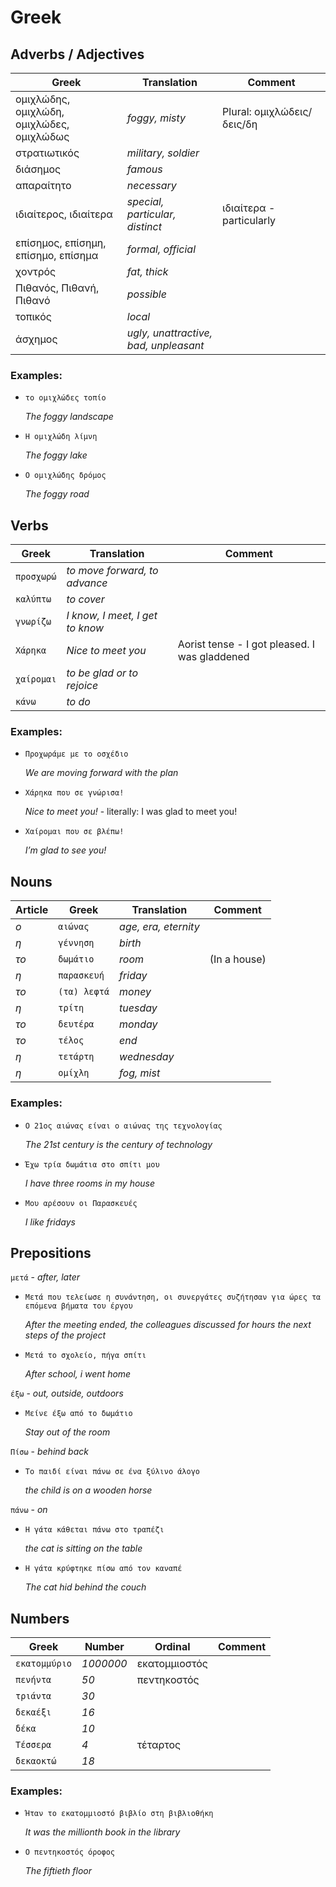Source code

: 
# Greek


## Adverbs / Adjectives


| Greek | Translation | Comment |
| ----- | ----- | ----- |
| ομιχλώδης, ομιχλώδη, ομιχλώδες, ομιχλώδως | *foggy, misty* | Plural: ομιχλώδεις/δεις/δη |
| στρατιωτικός | *military, soldier* |  |
| διάσημος | *famous* |  |
| απαραίτητο | *necessary* |  |
| ιδιαίτερος, ιδιαίτερα | *special, particular, distinct* | ιδιαίτερα - particularly |
| επίσημος, επίσημη, επίσημο, επίσημα | *formal, official* |  |
| χοντρός | *fat, thick* |  |
| Πιθανός, Πιθανή, Πιθανό | *possible* |  |
| τοπικός | *local* |  |
| άσχημος | *ugly, unattractive, bad, unpleasant* |  |



### Examples:

- `το ομιχλώδες τοπίο`
        
    *The foggy landscape*

- `Η ομιχλώδη λίμνη`
        
    *The foggy lake*

- `Ο ομιχλώδης δρόμος`
        
    *The foggy road*



## Verbs

| Greek | Translation | Comment |
|-------|-------------|---------|
| `προσχωρώ` | *to move forward, to advance* |  |
| `καλύπτω` | *to cover* |  |
| `γνωρίζω` | *I know, I meet, I get to know* |  |
| `Χάρηκα` | *Nice to meet you* | Aorist tense - I got pleased. I was gladdened |
| `χαίρομαι` | *to be glad or to rejoice* |  |
| `κάνω` | *to do* |  |

### Examples:

- `Προχωράμε με το οσχέδιο`
        
    *We are moving forward with the plan*

- `Χάρηκα που σε γνώρισα!`
        
    *Nice to meet you!* - literally: I was glad to meet you!

- `Χαίρομαι που σε βλέπω!`
        
    *I’m glad to see you!*



## Nouns

| Article | Greek | Translation | Comment |
|---------|-------|-------------|---------|
| *ο* | `αιώνας` | *age, era, eternity* |  |
| *η* | `γέννηση` | *birth* |  |
| *το* | `δωμάτιο` | *room* | (In a house) |
| *η* | `παρασκευή` | *friday* |  |
| *το* | `(τα) λεφτά` | *money* |  |
| *η* | `τρίτη` | *tuesday* |  |
| *το* | `δευτέρα` | *monday* |  |
| *το* | `τέλος` | *end* |  |
| *η* | `τετάρτη` | *wednesday* |  |
| *η* | `ομίχλη` | *fog, mist* |  |

### Examples:

- `Ο 21ος αιώνας είναι ο αιώνας της τεχνολογίας`
        
    *The 21st century is the century of technology*

- `Έχω τρία δωμάτια στο σπίτι μου`
        
    *I have three rooms in my house*

- `Μου αρέσουν οι Παρασκευές`
        
    *I like fridays*


## Prepositions


`μετά` - *after, later*


- `Μετά που τελείωσε η συνάντηση, οι συνεργάτες συζήτησαν για ώρες τα επόμενα βήματα του έργου`
        
    *After the meeting ended, the colleagues discussed for hours the next steps of the project*
- `Μετά το σχολείο, πήγα σπίτι`
        
    *After school, i went home*

`έξω` - *out, outside, outdoors*


- `Μείνε έξω από το δωμάτιο`
        
    *Stay out of the room*

`Πίσω` - *behind back*


- `Το παιδί είναι πάνω σε ένα ξύλινο άλογο`
        
    *the child is on a wooden horse*

`πάνω` - *on*


- `Η γάτα κάθεται πάνω στο τραπέζι`
        
    *the cat is sitting on the table*
- `Η γάτα κρύφτηκε πίσω από τον καναπέ`
        
    *The cat hid behind the couch*


## Numbers

| Greek | Number | Ordinal | Comment |
|-------|--------|---------|---------|
| `εκατομμύριο` | *1000000* | εκατομμιοστός |  |
| `πενήντα` | *50* | πεντηκοστός |  |
| `τριάντα` | *30* |  |  |
| `δεκαέξι` | *16* |  |  |
| `δέκα` | *10* |  |  |
| `Τέσσερα` | *4* | τέταρτος |  |
| `δεκαοκτώ` | *18* |  |  |

### Examples:

- `Ήταν το εκατομμιοστό βιβλίο στη βιβλιοθήκη`
        
    *It was the millionth book in the library*

- `Ο πεντηκοστός όροφος`
        
    *The fiftieth floor*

#### [TASK OBJECTIVE]
In the entries above, find each line that includes the string "γάτα" and copy it.

#### [EXERCISE RESULT]
- `Η γάτα κάθεται πάνω στο τραπέζι`
- `Η γάτα κρύφτηκε πίσω από τον καναπέ`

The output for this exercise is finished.